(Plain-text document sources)

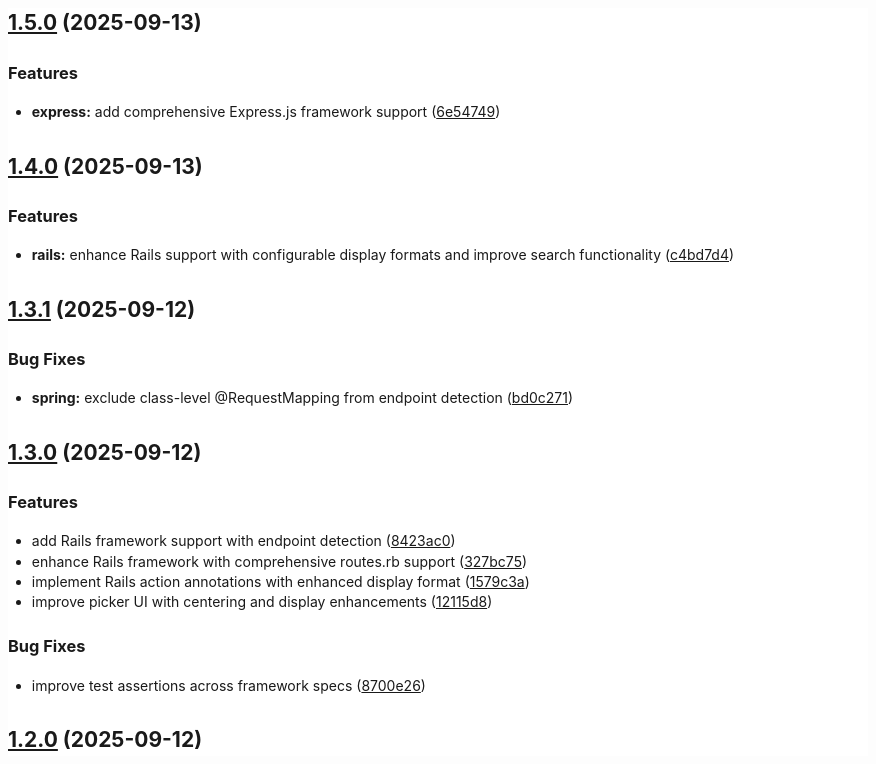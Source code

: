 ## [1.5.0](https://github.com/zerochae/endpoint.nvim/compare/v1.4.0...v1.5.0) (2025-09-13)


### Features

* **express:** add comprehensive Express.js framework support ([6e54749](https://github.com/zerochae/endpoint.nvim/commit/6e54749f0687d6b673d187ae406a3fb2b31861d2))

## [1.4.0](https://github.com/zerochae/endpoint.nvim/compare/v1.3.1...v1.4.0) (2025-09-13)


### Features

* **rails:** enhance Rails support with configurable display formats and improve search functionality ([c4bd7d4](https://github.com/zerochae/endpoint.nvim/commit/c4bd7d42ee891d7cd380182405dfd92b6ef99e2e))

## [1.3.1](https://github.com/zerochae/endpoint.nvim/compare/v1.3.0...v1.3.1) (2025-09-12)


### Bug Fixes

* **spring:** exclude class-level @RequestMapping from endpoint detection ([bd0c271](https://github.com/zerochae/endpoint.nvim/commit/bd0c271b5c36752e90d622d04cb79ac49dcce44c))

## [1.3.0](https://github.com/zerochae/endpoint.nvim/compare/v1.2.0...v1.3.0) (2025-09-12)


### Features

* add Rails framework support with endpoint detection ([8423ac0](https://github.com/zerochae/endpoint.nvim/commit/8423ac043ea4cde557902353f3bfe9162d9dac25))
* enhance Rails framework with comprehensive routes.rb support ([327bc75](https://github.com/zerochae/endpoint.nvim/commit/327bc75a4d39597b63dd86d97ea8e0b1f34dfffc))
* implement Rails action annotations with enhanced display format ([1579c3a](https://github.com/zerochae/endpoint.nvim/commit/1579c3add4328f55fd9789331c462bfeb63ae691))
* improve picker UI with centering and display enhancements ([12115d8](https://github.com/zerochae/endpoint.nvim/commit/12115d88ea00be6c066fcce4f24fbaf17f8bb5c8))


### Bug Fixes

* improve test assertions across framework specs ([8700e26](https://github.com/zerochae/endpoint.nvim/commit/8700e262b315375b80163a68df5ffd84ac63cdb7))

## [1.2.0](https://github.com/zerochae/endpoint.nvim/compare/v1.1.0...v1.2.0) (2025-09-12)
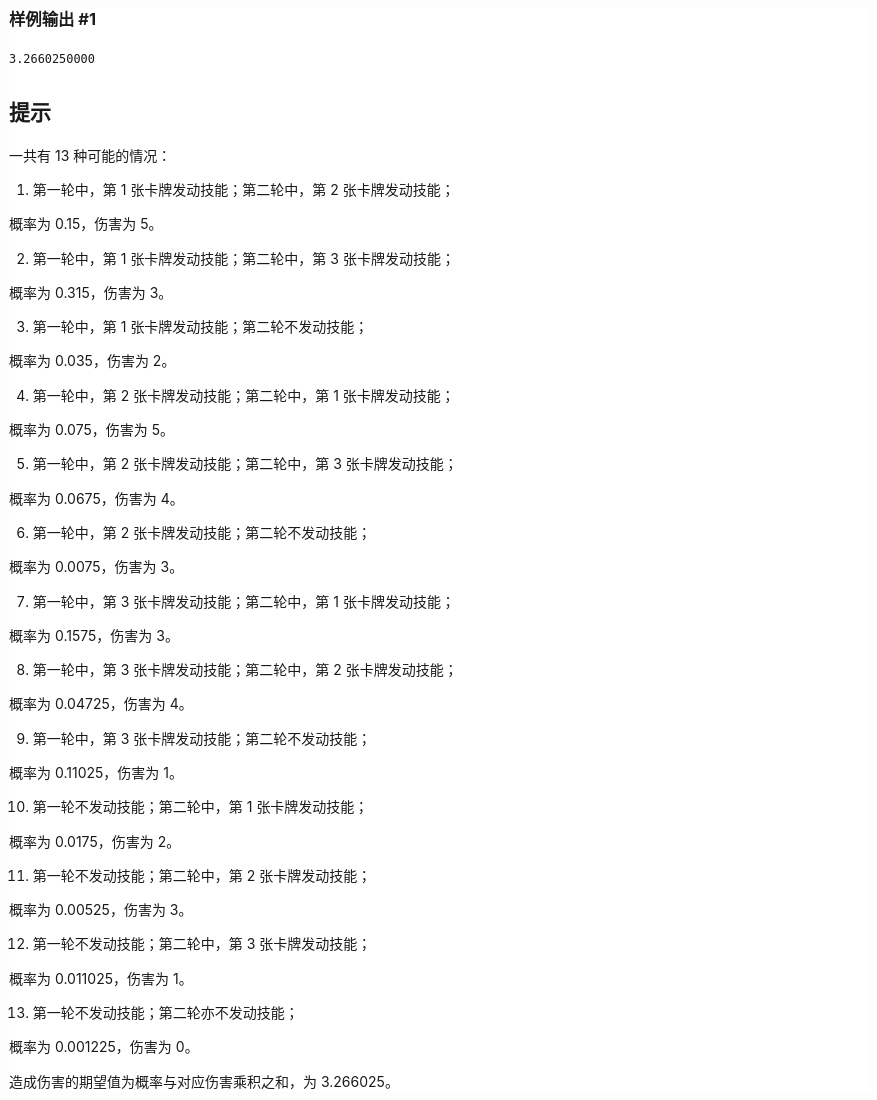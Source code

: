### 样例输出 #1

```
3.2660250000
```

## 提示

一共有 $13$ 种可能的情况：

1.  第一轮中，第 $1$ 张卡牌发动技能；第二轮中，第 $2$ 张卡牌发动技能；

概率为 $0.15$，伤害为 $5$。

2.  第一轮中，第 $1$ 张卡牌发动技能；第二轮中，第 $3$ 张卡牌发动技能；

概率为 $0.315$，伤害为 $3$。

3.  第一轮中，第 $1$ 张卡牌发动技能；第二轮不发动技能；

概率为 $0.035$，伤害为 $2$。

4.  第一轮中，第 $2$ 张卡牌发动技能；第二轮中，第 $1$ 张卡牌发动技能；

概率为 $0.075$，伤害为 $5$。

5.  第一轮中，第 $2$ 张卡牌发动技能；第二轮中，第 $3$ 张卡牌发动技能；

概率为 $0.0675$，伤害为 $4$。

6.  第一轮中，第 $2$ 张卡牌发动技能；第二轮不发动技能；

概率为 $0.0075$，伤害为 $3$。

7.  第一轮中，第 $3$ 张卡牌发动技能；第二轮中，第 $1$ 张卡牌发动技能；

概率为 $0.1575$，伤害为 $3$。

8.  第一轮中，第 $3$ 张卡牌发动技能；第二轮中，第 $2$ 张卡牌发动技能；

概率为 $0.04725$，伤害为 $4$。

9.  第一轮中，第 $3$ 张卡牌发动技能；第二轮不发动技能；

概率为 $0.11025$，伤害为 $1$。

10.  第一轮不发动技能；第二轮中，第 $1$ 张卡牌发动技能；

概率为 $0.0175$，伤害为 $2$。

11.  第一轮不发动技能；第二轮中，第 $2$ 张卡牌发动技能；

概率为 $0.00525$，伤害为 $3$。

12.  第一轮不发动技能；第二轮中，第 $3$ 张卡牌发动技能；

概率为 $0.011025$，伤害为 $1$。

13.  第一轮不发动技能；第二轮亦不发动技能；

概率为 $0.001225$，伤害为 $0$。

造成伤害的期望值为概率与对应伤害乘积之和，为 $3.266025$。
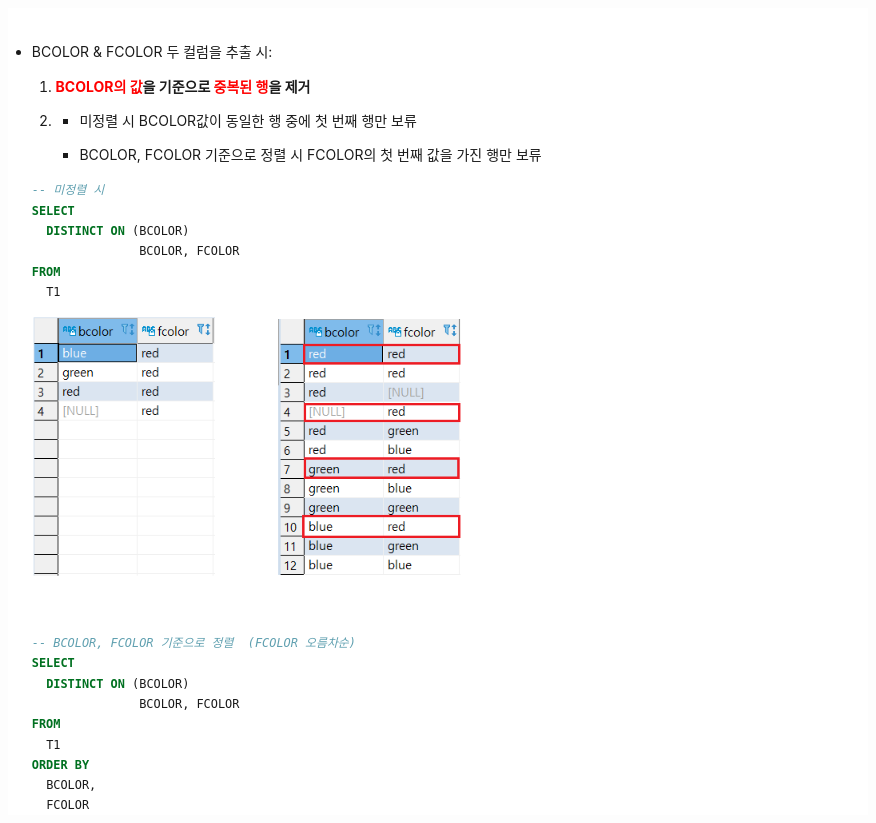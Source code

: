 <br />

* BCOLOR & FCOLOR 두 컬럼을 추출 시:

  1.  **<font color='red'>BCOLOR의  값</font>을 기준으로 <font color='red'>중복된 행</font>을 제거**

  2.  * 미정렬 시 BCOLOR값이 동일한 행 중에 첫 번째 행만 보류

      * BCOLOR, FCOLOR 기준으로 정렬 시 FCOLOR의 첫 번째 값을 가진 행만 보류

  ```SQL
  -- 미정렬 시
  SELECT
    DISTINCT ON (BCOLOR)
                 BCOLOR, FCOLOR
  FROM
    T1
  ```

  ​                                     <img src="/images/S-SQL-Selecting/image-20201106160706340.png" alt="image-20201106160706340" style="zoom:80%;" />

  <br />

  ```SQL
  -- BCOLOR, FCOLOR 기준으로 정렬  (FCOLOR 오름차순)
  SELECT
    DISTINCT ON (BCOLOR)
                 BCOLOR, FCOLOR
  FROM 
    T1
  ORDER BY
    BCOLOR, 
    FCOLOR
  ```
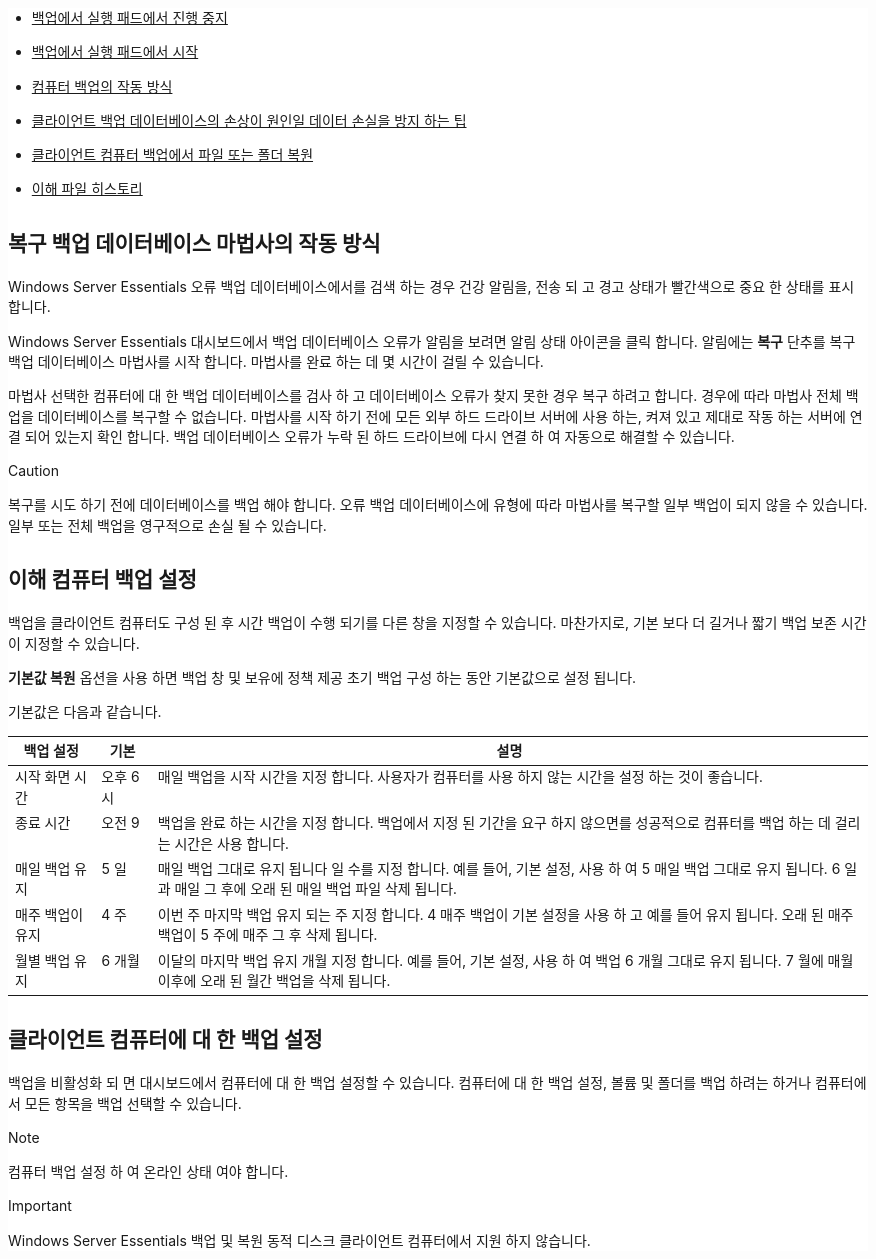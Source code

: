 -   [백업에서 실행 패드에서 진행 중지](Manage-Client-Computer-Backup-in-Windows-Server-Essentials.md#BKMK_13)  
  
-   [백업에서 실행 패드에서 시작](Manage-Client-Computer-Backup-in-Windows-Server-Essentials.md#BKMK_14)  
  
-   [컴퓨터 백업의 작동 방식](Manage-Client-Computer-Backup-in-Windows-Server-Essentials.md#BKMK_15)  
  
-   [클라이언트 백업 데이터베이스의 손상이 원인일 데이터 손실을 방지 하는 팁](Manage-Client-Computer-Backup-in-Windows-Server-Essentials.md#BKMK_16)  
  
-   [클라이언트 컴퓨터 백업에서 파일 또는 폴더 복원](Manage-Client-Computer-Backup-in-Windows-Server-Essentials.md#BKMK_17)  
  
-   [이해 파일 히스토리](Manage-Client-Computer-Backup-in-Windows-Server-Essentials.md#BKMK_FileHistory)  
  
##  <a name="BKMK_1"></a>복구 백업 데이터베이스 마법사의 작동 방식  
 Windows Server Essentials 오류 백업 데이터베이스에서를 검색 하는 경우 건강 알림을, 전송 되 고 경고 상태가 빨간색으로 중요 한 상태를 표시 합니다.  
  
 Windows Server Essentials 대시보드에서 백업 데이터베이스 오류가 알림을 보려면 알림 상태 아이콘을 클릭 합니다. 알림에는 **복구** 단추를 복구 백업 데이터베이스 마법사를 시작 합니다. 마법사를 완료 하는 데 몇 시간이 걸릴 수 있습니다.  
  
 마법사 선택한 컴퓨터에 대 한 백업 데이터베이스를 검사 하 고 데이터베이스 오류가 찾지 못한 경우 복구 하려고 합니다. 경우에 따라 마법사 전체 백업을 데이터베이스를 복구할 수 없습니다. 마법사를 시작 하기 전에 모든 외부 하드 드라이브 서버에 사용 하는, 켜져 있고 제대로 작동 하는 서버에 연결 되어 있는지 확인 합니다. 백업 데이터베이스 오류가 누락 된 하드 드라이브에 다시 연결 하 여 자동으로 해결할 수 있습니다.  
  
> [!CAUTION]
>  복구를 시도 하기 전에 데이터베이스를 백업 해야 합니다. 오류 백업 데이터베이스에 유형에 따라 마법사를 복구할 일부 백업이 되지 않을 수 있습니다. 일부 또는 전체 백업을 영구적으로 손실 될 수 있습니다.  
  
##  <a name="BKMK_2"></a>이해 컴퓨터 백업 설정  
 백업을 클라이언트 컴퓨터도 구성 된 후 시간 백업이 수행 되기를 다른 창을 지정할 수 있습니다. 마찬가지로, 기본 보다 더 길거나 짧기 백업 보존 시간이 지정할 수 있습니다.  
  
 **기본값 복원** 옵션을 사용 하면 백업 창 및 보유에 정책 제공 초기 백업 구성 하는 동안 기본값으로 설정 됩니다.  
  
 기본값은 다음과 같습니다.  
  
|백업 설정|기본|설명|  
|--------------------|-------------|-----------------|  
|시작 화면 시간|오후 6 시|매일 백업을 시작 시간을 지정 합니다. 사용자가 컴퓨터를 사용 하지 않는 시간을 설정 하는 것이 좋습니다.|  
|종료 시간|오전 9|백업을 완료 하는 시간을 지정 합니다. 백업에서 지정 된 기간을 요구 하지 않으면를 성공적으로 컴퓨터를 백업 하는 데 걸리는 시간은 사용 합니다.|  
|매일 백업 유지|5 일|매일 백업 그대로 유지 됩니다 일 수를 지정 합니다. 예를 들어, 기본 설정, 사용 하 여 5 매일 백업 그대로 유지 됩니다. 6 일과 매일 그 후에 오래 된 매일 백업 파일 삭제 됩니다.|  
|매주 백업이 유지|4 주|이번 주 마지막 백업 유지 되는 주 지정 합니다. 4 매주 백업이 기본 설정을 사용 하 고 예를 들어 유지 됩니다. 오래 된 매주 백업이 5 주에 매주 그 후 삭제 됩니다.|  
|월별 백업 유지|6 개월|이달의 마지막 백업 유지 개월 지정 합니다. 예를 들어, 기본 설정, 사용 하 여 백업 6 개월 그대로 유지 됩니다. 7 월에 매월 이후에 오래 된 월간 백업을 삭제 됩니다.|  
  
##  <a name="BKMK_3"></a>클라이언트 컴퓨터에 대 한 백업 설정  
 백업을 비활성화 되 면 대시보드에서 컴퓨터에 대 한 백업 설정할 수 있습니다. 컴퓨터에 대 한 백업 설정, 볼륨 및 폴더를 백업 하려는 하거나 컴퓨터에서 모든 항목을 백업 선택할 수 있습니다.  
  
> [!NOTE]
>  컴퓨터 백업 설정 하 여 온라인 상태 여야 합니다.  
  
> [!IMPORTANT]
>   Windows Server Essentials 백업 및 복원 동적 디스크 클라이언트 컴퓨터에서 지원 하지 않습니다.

> Task directions:
The required output is the exact lines from the opening line of the entries through the line with "add comprehensive Express.js", inclusive, without pictures.

> Answer for this exercise:
Source code

: ## [1.5.0](https://github.com/zerochae/endpoint.nvim/compare/v1.4.0...v1.5.0) (2025-09-13)


### Features

* **express:** add comprehensive Express.js framework support ([6e54749](https://github.com/zerochae/endpoint.nvim/commit/6e54749f0687d6b673d187ae406a3fb2b31861d2))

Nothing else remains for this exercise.